42° Report Sicilia redatto dalla Diste consulting per la Fondazione Curella, previsioni negative. Pietro Busetta, presidente Fondazione Curella: “Non vi è consapevolezza sulle scelte da compiere”
PALERMO – “In Sicilia la crisi si attenua ma non si vede ancora l’uscita dal tunnel”. È questo il titolo del 42esimo Report Sicilia, redatto dalla Diste Consulting, per la Fondazione Curella, e presentato la scorsa settimana presso la sontuosa Sala degli specchi di Villa Niscemi, a Palermo.
I valori raccolti dal Diste, seppur non lasciano margini interpretativi, ritraendo un quadro economico sostanzialmente negativo per la Sicilia, sono stati occasione di confronto tra economisti ed istituzioni, intervenuti al dibattito, tra cui Alessandro La Monica, Presidente della Diste Consulting e Francesco Attaguile, Presidente di Hub Sicilia.
Le previsioni di preconsuntivo sul 2014 elaborate sugli aggregati di contabilità nazionale disponibili, predisposte dal Diste, indicano che per l’economia italiana l’anno si dovrebbe chiudere con una flessione del prodotto interno lordo (Pil), in termini reali, dello 0,4%, segnando una decelerazione rispetto ai cedimenti del biennio anteriore, -2,4% nel 2012 e -1,9% nel 2013.
Tali dati risultano ben distanti dalla Sicilia, con il Pil in discesa dell’1,6%, seguito da abnormi ripiegamenti del biennio antecedente: -3,8% nel 2012 e -4,2% nel 2013.
Secondo l’esercizio di previsione 2015, invece l’economia italiana dovrebbe crescere dello 0,5%, lasciandosi alle spalle la recessione, mentre la Sicilia resterà impantanata nella crisi, con il Pil stimato in flessione dello 0,8%.
Da tali dati è evidente che il 2015 non riserva per la Sicilia nessun cambio di rotta, né si verificheranno importanti sconvolgimenti geopolitici, né tanto meno turbative finanziarie da ripercuotersi sull’economia reale.
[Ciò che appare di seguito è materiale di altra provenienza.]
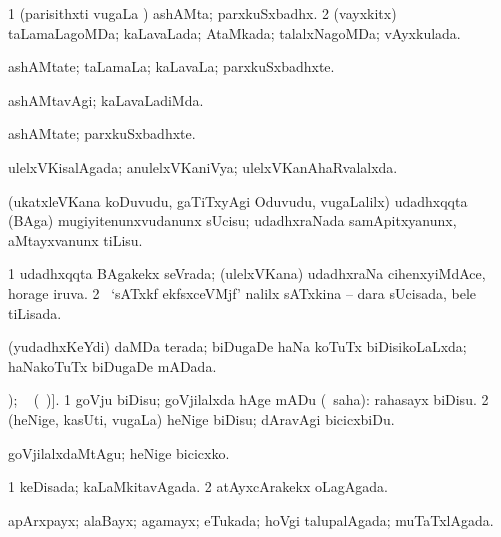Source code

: \bentry
{} 
\gl{\gu}
\expl{}
\bmng
\bnum
\num{1} (parisithxti \mo vugaLa \vi) ashAMta; parxkuSxbadhx. 
\num{2} (vayxkitx) taLamaLagoMDa; kaLavaLada; AtaMkada; talalxNagoMDa; vAyxkulada. 
\enum
\emng
\eentry

\bentry
{} 
\gl{\nA}
\expl{}
\bmng
ashAMtate; taLamaLa; kaLavaLa; parxkuSxbadhxte. 
\emng
\eentry

\bentry
{} 
\gl{\kirxvi}
\expl{}
\bmng
ashAMtavAgi; kaLavaLadiMda. 
\emng
\eentry

\bentry
{} 
\gl{\nA}
\expl{}
\bmng
ashAMtate; parxkuSxbadhxte. 
\emng
\eentry

\bentry
{} 
\gl{\gu}
\expl{}
\bmng
ulelxVKisalAgada; anulelxVKaniVya; ulelxVKanAhaRvalalxda. 
\emng
\eentry

\bentry
{} 
\gl{\sakirx}
\expl{}
\bmng
(ukatxleVKana koDuvudu, gaTiTxyAgi Oduvudu, \mo vugaLalilx) udadhxqqta (BAga) mugiyitenunxvudanunx sUcisu; udadhxraNada samApitxyanunx, aMtayxvanunx tiLisu. 
\emng
\eentry

\bentry
{} 
\gl{\gu}
\expl{}
\bmng
\bnum
\num{1} udadhxqqta BAgakekx seVrada; (ulelxVKana) udadhxraNa cihenxyiMdAce, horage iruva. 
\num{2} \kanmu\ `sATxkf ekfsxceVMjf' nalilx sATxkina -- dara sUcisada, bele tiLisada. 
\enum
\emng
\eentry

\bentry
{} 
\gl{\gu}
\expl{}
\bmng
(yudadhxKeYdi) daMDa terada; biDugaDe haNa koTuTx biDisikoLaLxda; haNakoTuTx biDugaDe mADada. 
\emng
\eentry

\bentry
{} 
\gl{\sakirx}
\expl{[\BU\ matutx \BUkaq\ \eng{unravelled} (\ame\ }
); \vakaq\  (\ame\ )].\bmng
\bnum
\num{1} goVju biDisu; goVjilalxda hAge mADu (\rUpa\ saha):  rahasayx biDisu. 
\num{2} (heNige, kasUti, \mo vugaLa) heNige biDisu; dAravAgi bicicxbiDu. 
\enum
\emng

\noindent
\gl{\akirx}
\expl{}
\bmng
goVjilalxdaMtAgu; heNige bicicxko. 
\emng
\eentry

\bentry
{} 
\gl{\gu}
\expl{}
\bmng
\bnum
\num{1} keDisada; kaLaMkitavAgada. 
\num{2} atAyxcArakekx oLagAgada. 
\enum
\emng
\eentry

\bentry
{} 
\gl{\gu}
\expl{}
\bmng
apArxpayx; alaBayx; agamayx; eTukada; hoVgi talupalAgada; muTaTxlAgada. 
\emng
\eentry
Semmai tale decelerazione della tendenza regressiva si rifletterà marginalmente sul mercato del lavoro, in cui si attende la smobilitazione di circa 20.000 occupati (-1,5% a fronte di un +0,2% su scala nazionale) ed un aumento di 27.000 persone in cerca di lavoro.
In media il tasso di disoccupazione salirà al 24,5%, peggiorando di 1,6 punti rispetto allo scorso anno, mentre a livello nazionale l’indicatore segnerà +0,5%, raggiungendo quota 13,3%. Dal lato della domanda, i consumi delle famiglie residenti scenderebbero dello 0,5% (+0,6% in Italia), mentre la spesa in conto capitale tenderà a ristagnare sui livelli inadeguati del 2014 ( -0,2% contro un +0,7% a livello nazionale); sintesi di un modesto recupero degli investimenti in attrezzature e mezzi di trasporto (+1,1%) e di un cedimento del 1,6% degli investimenti in costruzioni.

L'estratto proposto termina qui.